What is being asked: The pictures do not belong in the copy. Restate all of the records word for word.
[Record extracts]
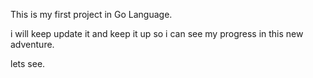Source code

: This is my first project in Go Language.

i will keep update it and keep it up so i can see my progress in this new adventure.

lets see.
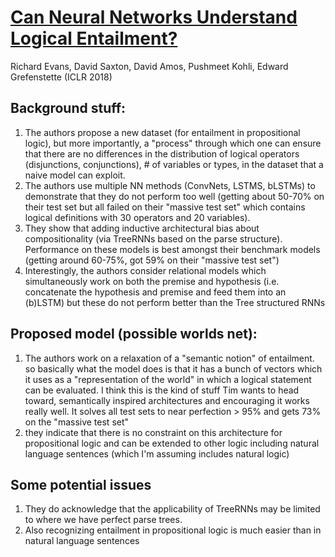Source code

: # [Can Neural Networks Understand Logical Entailment?](https://openreview.net/forum?id=SkZxCk-0Z)

Richard Evans, David Saxton, David Amos, Pushmeet Kohli, Edward Grefenstette (ICLR 2018)

## Background stuff:

1. The authors propose a new dataset (for entailment in propositional logic), but more importantly, a "process" through which one can ensure that there are no differences in the distribution of logical operators (disjunctions, conjunctions), # of variables or types, in the dataset that a naive model can exploit.
2. The authors use multiple NN methods (ConvNets, LSTMS, bLSTMs) to demonstrate that they do not perform too well (getting about 50-70% on their test set but all failed on their "massive test set" which contains logical definitions with 30 operators and 20 variables).
3. They show that adding inductive architectural bias about compositionality (via TreeRNNs based on the parse structure). Performance on these models is best amongst their benchmark models (getting around 60-75%, got 59% on their "massive test set")
4. Interestingly, the authors consider relational models which simultaneously work on both the premise and hypothesis (i.e. concatenate the hypothesis and premise and feed them into an (b)LSTM) but these do not perform better than the Tree structured RNNs

## Proposed model (possible worlds net):

1. The authors work on a relaxation of a "semantic notion" of entailment. so basically what the model does is that it has a bunch of vectors which it uses as a "representation of the world" in which a logical statement can be evaluated.  I think this is the kind of stuff Tim wants to head toward, semantically inspired architectures and encouraging it works really well.  It solves all test sets to near perfection > 95% and gets 73% on the "massive test set"
2. they indicate that there is no constraint on this architecture for propositional logic and can be extended to other logic including natural language sentences (which I'm assuming includes natural logic)

## Some potential issues
1. They do acknowledge that the applicability of TreeRNNs may be limited to where we have perfect parse trees.
2. Also recognizing entailment in propositional logic is much easier than in natural language sentences
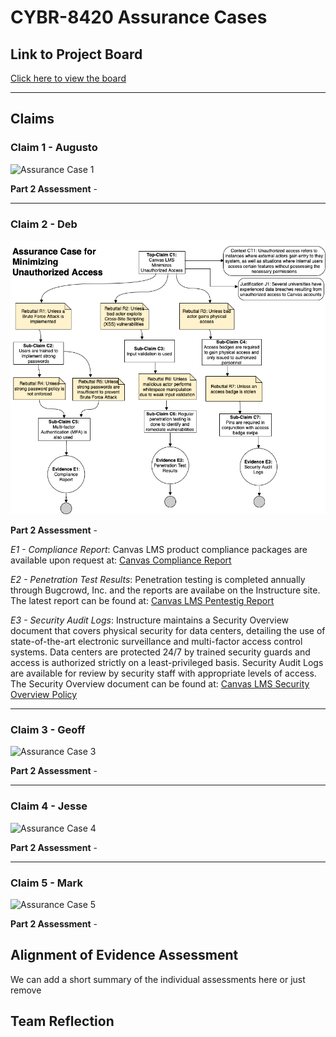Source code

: # CYBR-8420 Assurance Cases

## Link to Project Board
[Click here to view the board](https://github.com/users/jschrack/projects/4/views/1)

---


## Claims

### **Claim 1 - Augusto**
![Assurance Case 1](./Diagrams/your-diagram.png)

**Part 2 Assessment** - 

----

### **Claim 2 - Deb**
![Assurance Case 2](./Diagrams/Assurance-Case-2.png)

**Part 2 Assessment** - 

*E1 - Compliance Report*: Canvas LMS product compliance packages are available upon request at: [Canvas Compliance Report](https://www.instructure.com/trust-center/resources)

*E2 - Penetration Test Results*: Penetration testing is completed annually through Bugcrowd, Inc. and the reports are availabe on the Instructure site. The latest report can be found at: [Canvas LMS Pentestig Report](https://www.instructure.com/sites/default/files/file/2023-04/Canvas_Security%20Audit_Report_2023.pdf)

*E3 - Security Audit Logs*: Instructure maintains a Security Overview document that covers physical security for data centers, detailing the use of state-of-the-art electronic surveillance and multi-factor access control systems. Data centers are protected 24/7 by trained security guards and access is authorized strictly on a least-privileged basis. Security Audit Logs are available for review by security staff with appropriate levels of access. The Security Overview document can be found at: [Canvas LMS Security Overview Policy](https://www.instructure.com/trust-center/resources)

----

### **Claim 3 - Geoff**
![Assurance Case 3](./Diagrams/your-diagram.png)

**Part 2 Assessment** - 

----

### **Claim 4 - Jesse**
![Assurance Case 4](./Diagrams/your-diagram.png)

**Part 2 Assessment** - 

----

### **Claim 5 - Mark**
![Assurance Case 5](./Diagrams/your-diagram.png)

**Part 2 Assessment** - 


## Alignment of Evidence Assessment
We can add a short summary of the individual assessments here or just remove

## Team Reflection

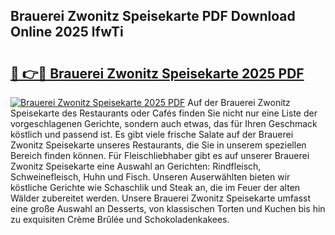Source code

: ## Brauerei Zwonitz Speisekarte PDF Download Online 2025 lfwTi

# <h2><a href="http://gc710s.nevu.top/?p=Brauerei+Zwonitz+Speisekarte">🔗 👉🔴 Brauerei Zwonitz Speisekarte 2025 PDF</a></h2>

[![Brauerei Zwonitz Speisekarte 2025 PDF](https://i.imgur.com/dBaPXMq.png)](http://gc710s.nevu.top/?p=Brauerei+Zwonitz+Speisekarte)
Auf der Brauerei Zwonitz Speisekarte des Restaurants oder Cafés finden Sie nicht nur eine Liste der vorgeschlagenen Gerichte, sondern auch etwas, das für Ihren Geschmack köstlich und passend ist. Es gibt viele frische Salate auf der Brauerei Zwonitz Speisekarte unseres Restaurants, die Sie in unserem speziellen Bereich finden können. Für Fleischliebhaber gibt es auf unserer Brauerei Zwonitz Speisekarte eine Auswahl an Gerichten: Rindfleisch, Schweinefleisch, Huhn und Fisch. Unseren Auserwählten bieten wir köstliche Gerichte wie Schaschlik und Steak an, die im Feuer der alten Wälder zubereitet werden. Unsere Brauerei Zwonitz Speisekarte umfasst eine große Auswahl an Desserts, von klassischen Torten und Kuchen bis hin zu exquisiten Crème Brûlée und Schokoladenkakees.
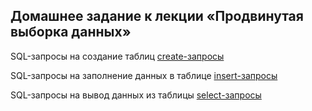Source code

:## Домашнее задание к лекции «Продвинутая выборка данных»
SQL-запросы на создание таблиц [create-запросы](https://github.com/NadezhdaLimanova/BD_homework2/blob/main/create.sql)

SQL-запросы на заполнение данных в таблице [insert-запросы](https://github.com/NadezhdaLimanova/BD_homework2/blob/main/insert.sql)

SQL-запросы на вывод данных из таблицы [select-запросы](https://github.com/NadezhdaLimanova/BD_homework2/blob/main/select.sql)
[/Record extracts]
Result for this task:
Source code

: This is my first project in Go Language.

i will keep update it and keep it up so i can see my progress in this new adventure.

lets see.
Source code

: # [Can Neural Networks Understand Logical Entailment?](https://openreview.net/forum?id=SkZxCk-0Z)

Richard Evans, David Saxton, David Amos, Pushmeet Kohli, Edward Grefenstette (ICLR 2018)

## Background stuff:

1. The authors propose a new dataset (for entailment in propositional logic), but more importantly, a "process" through which one can ensure that there are no differences in the distribution of logical operators (disjunctions, conjunctions), # of variables or types, in the dataset that a naive model can exploit.
2. The authors use multiple NN methods (ConvNets, LSTMS, bLSTMs) to demonstrate that they do not perform too well (getting about 50-70% on their test set but all failed on their "massive test set" which contains logical definitions with 30 operators and 20 variables).
3. They show that adding inductive architectural bias about compositionality (via TreeRNNs based on the parse structure). Performance on these models is best amongst their benchmark models (getting around 60-75%, got 59% on their "massive test set")
4. Interestingly, the authors consider relational models which simultaneously work on both the premise and hypothesis (i.e. concatenate the hypothesis and premise and feed them into an (b)LSTM) but these do not perform better than the Tree structured RNNs

## Proposed model (possible worlds net):

1. The authors work on a relaxation of a "semantic notion" of entailment. so basically what the model does is that it has a bunch of vectors which it uses as a "representation of the world" in which a logical statement can be evaluated.  I think this is the kind of stuff Tim wants to head toward, semantically inspired architectures and encouraging it works really well.  It solves all test sets to near perfection > 95% and gets 73% on the "massive test set"
2. they indicate that there is no constraint on this architecture for propositional logic and can be extended to other logic including natural language sentences (which I'm assuming includes natural logic)

## Some potential issues
1. They do acknowledge that the applicability of TreeRNNs may be limited to where we have perfect parse trees.
2. Also recognizing entailment in propositional logic is much easier than in natural language sentences
Source code

: # CYBR-8420 Assurance Cases

## Link to Project Board
[Click here to view the board](https://github.com/users/jschrack/projects/4/views/1)

---


## Claims

### **Claim 1 - Augusto**
![Assurance Case 1](./Diagrams/your-diagram.png)

**Part 2 Assessment** - 

----

### **Claim 2 - Deb**
![Assurance Case 2](./Diagrams/Assurance-Case-2.png)

**Part 2 Assessment** - 

*E1 - Compliance Report*: Canvas LMS product compliance packages are available upon request at: [Canvas Compliance Report](https://www.instructure.com/trust-center/resources)

*E2 - Penetration Test Results*: Penetration testing is completed annually through Bugcrowd, Inc. and the reports are availabe on the Instructure site. The latest report can be found at: [Canvas LMS Pentestig Report](https://www.instructure.com/sites/default/files/file/2023-04/Canvas_Security%20Audit_Report_2023.pdf)

*E3 - Security Audit Logs*: Instructure maintains a Security Overview document that covers physical security for data centers, detailing the use of state-of-the-art electronic surveillance and multi-factor access control systems. Data centers are protected 24/7 by trained security guards and access is authorized strictly on a least-privileged basis. Security Audit Logs are available for review by security staff with appropriate levels of access. The Security Overview document can be found at: [Canvas LMS Security Overview Policy](https://www.instructure.com/trust-center/resources)

----

### **Claim 3 - Geoff**
![Assurance Case 3](./Diagrams/your-diagram.png)

**Part 2 Assessment** - 

----

### **Claim 4 - Jesse**
![Assurance Case 4](./Diagrams/your-diagram.png)

**Part 2 Assessment** - 

----

### **Claim 5 - Mark**
![Assurance Case 5](./Diagrams/your-diagram.png)

**Part 2 Assessment** - 


## Alignment of Evidence Assessment
We can add a short summary of the individual assessments here or just remove

## Team Reflection

Source code

: ## Brauerei Zwonitz Speisekarte PDF Download Online 2025 lfwTi

# <h2><a href="http://gc710s.nevu.top/?p=Brauerei+Zwonitz+Speisekarte">🔗 👉🔴 Brauerei Zwonitz Speisekarte 2025 PDF</a></h2>

[![Brauerei Zwonitz Speisekarte 2025 PDF](https://i.imgur.com/dBaPXMq.png)](http://gc710s.nevu.top/?p=Brauerei+Zwonitz+Speisekarte)
Auf der Brauerei Zwonitz Speisekarte des Restaurants oder Cafés finden Sie nicht nur eine Liste der vorgeschlagenen Gerichte, sondern auch etwas, das für Ihren Geschmack köstlich und passend ist. Es gibt viele frische Salate auf der Brauerei Zwonitz Speisekarte unseres Restaurants, die Sie in unserem speziellen Bereich finden können. Für Fleischliebhaber gibt es auf unserer Brauerei Zwonitz Speisekarte eine Auswahl an Gerichten: Rindfleisch, Schweinefleisch, Huhn und Fisch. Unseren Auserwählten bieten wir köstliche Gerichte wie Schaschlik und Steak an, die im Feuer der alten Wälder zubereitet werden. Unsere Brauerei Zwonitz Speisekarte umfasst eine große Auswahl an Desserts, von klassischen Torten und Kuchen bis hin zu exquisiten Crème Brûlée und Schokoladenkakees.
Source code

:## Домашнее задание к лекции «Продвинутая выборка данных»
SQL-запросы на создание таблиц [create-запросы](https://github.com/NadezhdaLimanova/BD_homework2/blob/main/create.sql)

SQL-запросы на заполнение данных в таблице [insert-запросы](https://github.com/NadezhdaLimanova/BD_homework2/blob/main/insert.sql)

SQL-запросы на вывод данных из таблицы [select-запросы](https://github.com/NadezhdaLimanova/BD_homework2/blob/main/select.sql)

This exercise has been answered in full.